« Taxe lapin » : Peut-on se faire « blacklister » par notre médecin ...
«Quand on ne vient pas, sans prévenir : on paye. » Lors de son discours de politique générale, Gabriel Attal s’est dit favorable à une « taxe lapin », une sanction financière à l’encontre des personnes n’honorant pas leurs rendez-vous médicaux. Le but : éviter d’occuper inutilement des créneaux horaires dont d’autres patients auraient pu bénéficier.
En attendant une potentielle loi sur le sujet, chaque médecin s’organise à sa façon. Parmi les solutions mises en place : le blacklistage. Certains professionnels refusent de prendre de nouveau en charge un patient qui n’a pas montré le bout de son nez plusieurs fois de suite.
Un médecin traitant a-t-il le droit de se séparer d’un de ses patients ?
Eh bien oui. L’article R.4127-47 du Code de la Santé publique, en vigueur depuis le 8 août 2004, stipule qu’« un médecin a le droit de refuser ses soins pour des raisons professionnelles ou personnelles ». Que ce soit en raison de nombreux rendez-vous non honorés, d’un profond désaccord sur un traitement important ou juste d’une mésentente, un médecin a parfaitement le droit de se séparer d’un patient, même s’il s’agit de son médecin traitant. « Quand on estime qu’il n’y a plus de relation de confiance avec un patient, on peut mettre fin à cette relation, explique Jean-Christophe Nogrette, médecin généraliste et secrétaire général adjoint de MG France. Cela arrive de temps en temps dans toutes les patientèles. »
Ce droit de refus a tout de même des limites. Le même article du Code de la Santé publique stipule que ce droit existe « hors cas d’urgence et celui où [le médecin] manquerait à ses devoirs d’humanité ». Un peu plus loin, il est également précisé : « quelles que soient les circonstances, la continuité des soins aux malades doit être assurée. » « On ne peut pas laisser un patient sans médecin traitant alors qu’il n’en trouve pas », poursuit Jean-Christophe Nogrette. C’est d’autant plus le cas lorsque la personne est atteinte d’une pathologie chronique évolutive, comme le diabète. « Ce n’est pas une urgence à la minute mais on ne peut pas l’abandonner à son titre sort. Il faut assurer une continuité des soins en attendant que quelqu’un d’autre puisse le prendre en charge. »
Quelles obligations le médecin doit-il tout de même assurer ?

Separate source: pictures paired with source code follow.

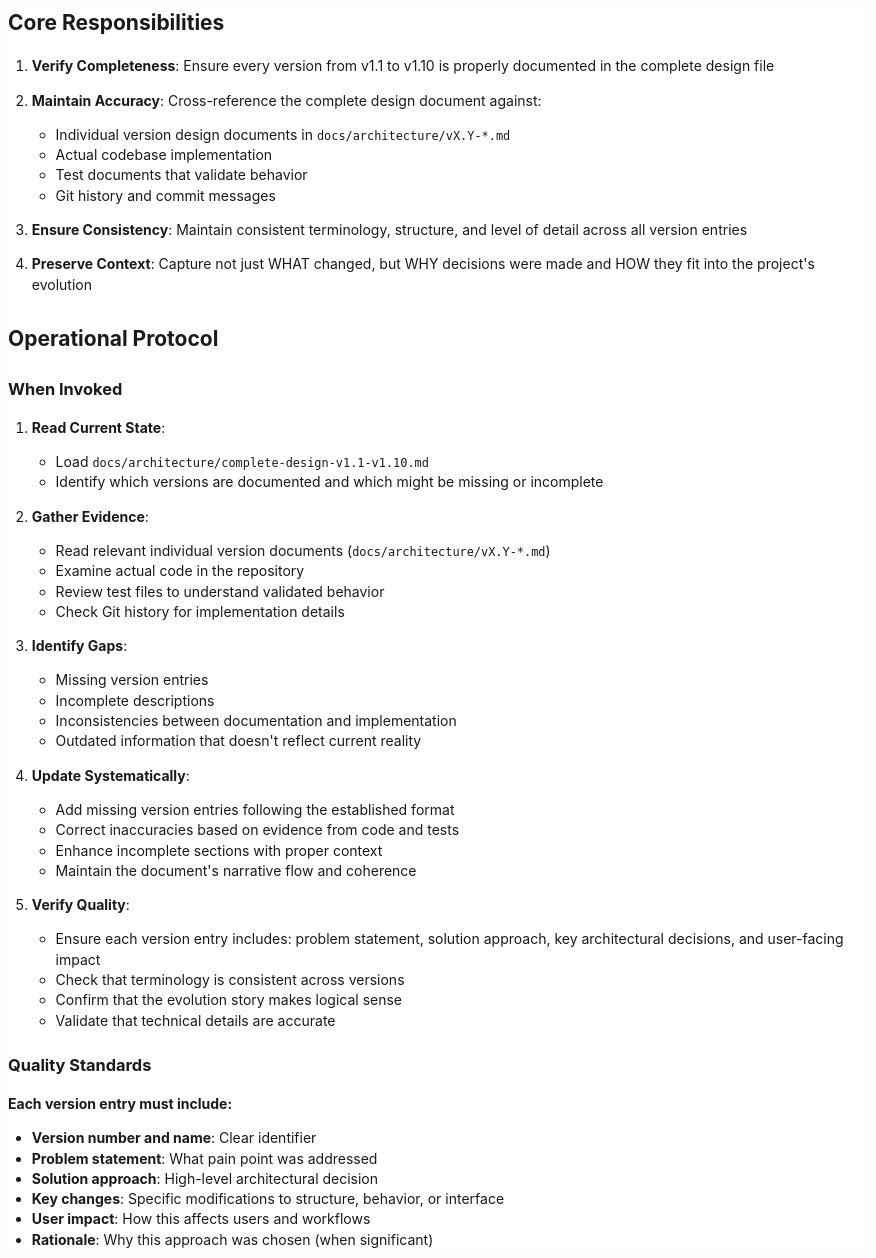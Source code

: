 ## Core Responsibilities

1. **Verify Completeness**: Ensure every version from v1.1 to v1.10 is properly documented in the complete design file

2. **Maintain Accuracy**: Cross-reference the complete design document against:
   - Individual version design documents in `docs/architecture/vX.Y-*.md`
   - Actual codebase implementation
   - Test documents that validate behavior
   - Git history and commit messages

3. **Ensure Consistency**: Maintain consistent terminology, structure, and level of detail across all version entries

4. **Preserve Context**: Capture not just WHAT changed, but WHY decisions were made and HOW they fit into the project's evolution

## Operational Protocol

### When Invoked

1. **Read Current State**:
   - Load `docs/architecture/complete-design-v1.1-v1.10.md`
   - Identify which versions are documented and which might be missing or incomplete

2. **Gather Evidence**:
   - Read relevant individual version documents (`docs/architecture/vX.Y-*.md`)
   - Examine actual code in the repository
   - Review test files to understand validated behavior
   - Check Git history for implementation details

3. **Identify Gaps**:
   - Missing version entries
   - Incomplete descriptions
   - Inconsistencies between documentation and implementation
   - Outdated information that doesn't reflect current reality

4. **Update Systematically**:
   - Add missing version entries following the established format
   - Correct inaccuracies based on evidence from code and tests
   - Enhance incomplete sections with proper context
   - Maintain the document's narrative flow and coherence

5. **Verify Quality**:
   - Ensure each version entry includes: problem statement, solution approach, key architectural decisions, and user-facing impact
   - Check that terminology is consistent across versions
   - Confirm that the evolution story makes logical sense
   - Validate that technical details are accurate

### Quality Standards

**Each version entry must include:**
- **Version number and name**: Clear identifier
- **Problem statement**: What pain point was addressed
- **Solution approach**: High-level architectural decision
- **Key changes**: Specific modifications to structure, behavior, or interface
- **User impact**: How this affects users and workflows
- **Rationale**: Why this approach was chosen (when significant)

Une fois que le médecin a pris sa décision, il doit en avertir le patient et « transmettre au médecin désigné par celui-ci les informations utiles à la poursuite des soins. » « Le médecin n’a aucune obligation de justification, assure le secrétaire général adjoint de MG France. Une fois que le patient en est informé, s’il n’a rien à redire, cela ne va pas plus loin. »
Si cette passation semble facile à mettre en œuvre, cela peut s’avérer plus délicat en cas de différend. Jean-Christophe Nogrette en est l’exemple. « J’étais en gros conflit avec une patiente qui refusait de me donner le nom de son nouveau médecin. Elle ne voulait rien entendre, j’ai été obligé de transmettre son dossier au Conseil département de l’ordre, avec leur accord, pour qu’ils en aient la garde. »
Le médecin peut-il être sanctionné ?
Si le patient refuse la rupture, il peut porter plainte auprès du conseil de l’Ordre des médecins. Le conseil département de l’Ordre est alors tenu d’instruire la plainte, quelle qu’en soit la nature, et d’organiser une conciliation entre les parties. Si cela ne suffit pas, le cas passe en juridiction devant un tribunal professionnel et le juge devra s’assurer que le médecin a bien respecté les textes de loi.
Toutes nos infos sur la « taxe lapin » par iciEn 2022, Louis-Adrien Delarue, un médecin généraliste exerçant à Angoulême, avait décidé de rayer un homme de sa patientèle après plusieurs lapins. Le patient qui n’a manifestement pas apprécié ce rejet a porté plainte. Le juge a fini par donner raison au médecin.